Project Euler Question 3 Help

Question

I\'m trying to work through Project Euler and I\'m hitting a barrier on problem 03. I have an algorithm that works for smaller numbers, but problem 3 uses a very, very large

Answer 1

Maybe it is considered cheating, but one possibility in haskell is to write (for the record I wrote the lines myself and haven't checked eulerproject threads);

import Data.Numbers.Primes
last (primeFactors 600851475143)

Answer 2

All Project Euler's problems should take less then a minute; even an unoptimized recursive implementation in Python takes less then a second [0.09 secs (cpu 4.3GHz)].

from math import sqrt

def largest_primefactor(number):
    for divisor in range(2, int(sqrt(number) + 1.5)): # divisor <= sqrt(n)
        q, r = divmod(number, divisor)
        if r == 0:
            #assert(isprime(divisor))
            # recursion depth == number of prime factors,
            # e.g. 4 has two prime factors: {2,2}
            return largest_primefactor(q) 

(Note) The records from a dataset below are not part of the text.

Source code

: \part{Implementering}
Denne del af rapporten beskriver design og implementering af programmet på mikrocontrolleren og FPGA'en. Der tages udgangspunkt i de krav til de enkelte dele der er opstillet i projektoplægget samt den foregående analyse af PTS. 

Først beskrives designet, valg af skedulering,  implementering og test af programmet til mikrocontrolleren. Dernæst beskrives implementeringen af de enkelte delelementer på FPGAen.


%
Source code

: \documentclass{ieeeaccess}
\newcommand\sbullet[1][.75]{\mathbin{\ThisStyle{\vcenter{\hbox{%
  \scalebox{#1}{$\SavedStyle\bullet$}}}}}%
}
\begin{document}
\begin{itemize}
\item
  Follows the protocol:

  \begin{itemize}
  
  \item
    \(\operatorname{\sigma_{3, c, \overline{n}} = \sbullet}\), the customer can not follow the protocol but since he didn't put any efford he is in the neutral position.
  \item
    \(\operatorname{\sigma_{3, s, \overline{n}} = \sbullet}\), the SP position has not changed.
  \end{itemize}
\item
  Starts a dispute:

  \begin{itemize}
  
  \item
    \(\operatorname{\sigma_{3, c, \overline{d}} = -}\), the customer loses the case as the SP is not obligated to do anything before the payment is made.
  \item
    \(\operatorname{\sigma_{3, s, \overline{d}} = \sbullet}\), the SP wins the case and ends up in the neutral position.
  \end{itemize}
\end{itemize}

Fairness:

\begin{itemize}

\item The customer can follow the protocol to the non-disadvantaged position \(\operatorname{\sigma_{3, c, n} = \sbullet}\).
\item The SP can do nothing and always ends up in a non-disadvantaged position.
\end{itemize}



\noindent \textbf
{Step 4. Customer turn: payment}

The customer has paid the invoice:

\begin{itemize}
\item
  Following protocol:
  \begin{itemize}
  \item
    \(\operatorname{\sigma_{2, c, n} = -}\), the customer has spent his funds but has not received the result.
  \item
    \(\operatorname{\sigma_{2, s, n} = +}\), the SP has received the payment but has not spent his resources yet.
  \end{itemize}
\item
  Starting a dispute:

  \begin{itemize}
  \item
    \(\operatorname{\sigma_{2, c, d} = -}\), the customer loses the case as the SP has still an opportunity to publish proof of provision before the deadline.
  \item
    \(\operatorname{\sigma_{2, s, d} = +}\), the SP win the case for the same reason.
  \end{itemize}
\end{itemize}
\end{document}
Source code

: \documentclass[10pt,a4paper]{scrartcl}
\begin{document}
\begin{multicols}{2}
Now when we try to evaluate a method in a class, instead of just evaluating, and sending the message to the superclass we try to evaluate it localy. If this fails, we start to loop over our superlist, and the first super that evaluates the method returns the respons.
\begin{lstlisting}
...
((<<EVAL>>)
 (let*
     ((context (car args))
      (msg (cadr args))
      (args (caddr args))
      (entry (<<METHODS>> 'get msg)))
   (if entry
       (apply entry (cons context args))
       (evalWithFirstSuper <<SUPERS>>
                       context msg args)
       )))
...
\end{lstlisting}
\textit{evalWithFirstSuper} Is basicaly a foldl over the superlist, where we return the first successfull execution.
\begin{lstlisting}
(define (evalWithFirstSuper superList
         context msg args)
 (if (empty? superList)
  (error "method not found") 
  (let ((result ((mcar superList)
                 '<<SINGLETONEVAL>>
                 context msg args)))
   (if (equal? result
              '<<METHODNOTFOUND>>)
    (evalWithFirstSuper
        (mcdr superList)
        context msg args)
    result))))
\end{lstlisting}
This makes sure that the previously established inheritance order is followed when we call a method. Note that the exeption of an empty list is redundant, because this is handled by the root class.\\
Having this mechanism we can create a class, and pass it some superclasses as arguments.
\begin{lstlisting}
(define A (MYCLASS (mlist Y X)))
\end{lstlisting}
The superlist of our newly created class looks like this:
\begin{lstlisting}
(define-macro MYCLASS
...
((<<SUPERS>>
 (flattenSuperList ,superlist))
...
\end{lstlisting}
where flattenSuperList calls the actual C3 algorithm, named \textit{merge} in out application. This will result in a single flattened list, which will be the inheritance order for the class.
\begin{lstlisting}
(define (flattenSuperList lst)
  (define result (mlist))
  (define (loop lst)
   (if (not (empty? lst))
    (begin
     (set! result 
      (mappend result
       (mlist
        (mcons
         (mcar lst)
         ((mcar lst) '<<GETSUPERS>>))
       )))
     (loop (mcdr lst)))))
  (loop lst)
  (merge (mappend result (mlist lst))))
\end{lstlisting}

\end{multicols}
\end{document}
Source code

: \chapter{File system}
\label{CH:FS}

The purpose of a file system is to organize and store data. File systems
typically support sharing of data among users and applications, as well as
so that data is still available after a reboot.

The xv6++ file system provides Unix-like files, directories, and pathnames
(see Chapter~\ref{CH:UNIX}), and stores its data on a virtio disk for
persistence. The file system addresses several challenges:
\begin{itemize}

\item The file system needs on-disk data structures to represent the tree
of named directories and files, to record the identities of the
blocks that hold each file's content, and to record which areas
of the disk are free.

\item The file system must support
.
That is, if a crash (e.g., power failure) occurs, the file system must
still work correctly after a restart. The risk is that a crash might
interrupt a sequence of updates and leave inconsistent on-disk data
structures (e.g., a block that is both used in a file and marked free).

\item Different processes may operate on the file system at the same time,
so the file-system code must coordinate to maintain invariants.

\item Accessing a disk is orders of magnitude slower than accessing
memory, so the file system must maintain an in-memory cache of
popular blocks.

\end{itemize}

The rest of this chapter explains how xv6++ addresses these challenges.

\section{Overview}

    return number # number is a prime itself

Answer 3

This solution on C++ took 3.7 ms on my Intel Quad Core i5 iMac (3.1 GHz)

#include <iostream>
#include <cmath>
#include <ctime>

using std::sqrt; using std::cin;
using std::cout; using std::endl;

long lpf(long n)
{
  long start = (sqrt(n) + 2 % 2);
  if(start % 2 == 0) start++;

  for(long i = start; i != 2; i -= 2)
    {
      if(n % i == 0) //then i is a factor of n                                                
        {
          long j = 2L;
          do {
              ++j;
             }
          while(i % j != 0 && j <= i);

          if(j == i) //then i is a prime number                                           
            return i;
        }
    }
}

int main()
{
  long n, ans;
  cout << "Please enter your number: ";
  cin >> n; //600851475143L                                                               

  time_t start, end;
  time(&start);
  int i;
  for(i = 0; i != 3000; ++i)
      ans = lpf(n);
  time(&end);

  cout << "The largest prime factor of your number is: " << ans << endl;
  cout << "Running time: " << 1000*difftime(end, start)/i << " ms." << endl;

  return 0;
}

Answer 4

For starters, instead of beginning your search at n / 2, start it at the square root of n. You'll get half of the factors, the other half being their complement.

eg:

n = 27
start at floor(sqrt(27)) = 5
is 5 a factor? no
is 4 a factor? no
is 3 a factor? yes. 27 / 3 = 9. 9 is also a factor.
is 2 a factor? no.
factors are 3 and 9.

Answer 5

Actually, for this case you don't need to check for primality, just remove the factors you find. Start with n == 2 and scan upwards. When evil-big-number % n == 0, divide evil-big-number by n and continue with smaller-evil-number. Stop when n >= sqrt(big-evil-number).

Should not take more than a few seconds on any modern machine.

Answer 6

Using a recursive algorithm in Java runs less than a second ... think your algorithm through a bit as it includes some "brute-forcing" that can be eliminated. Also look at how your solution space can be reduced by intermediate calculations.